_Pictures paired with source code_

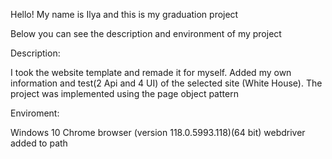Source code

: Hello! My name is Ilya and this is my graduation project

Below you can see the description and environment of my project


Description:

I took the website template and remade it for myself. 
Added my own information and test(2 Api and 4 UI) of the selected site (White House). 
The project was implemented using the page object pattern

Enviroment: 

Windows 10
Chrome browser (version 118.0.5993.118)(64 bit)
webdriver added to path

_What to produce_
Using the records above, select and copy every line that has the word "project".

_Answer box_
: Hello! My name is Ilya and this is my graduation project
Below you can see the description and environment of my project
The project was implemented using the page object pattern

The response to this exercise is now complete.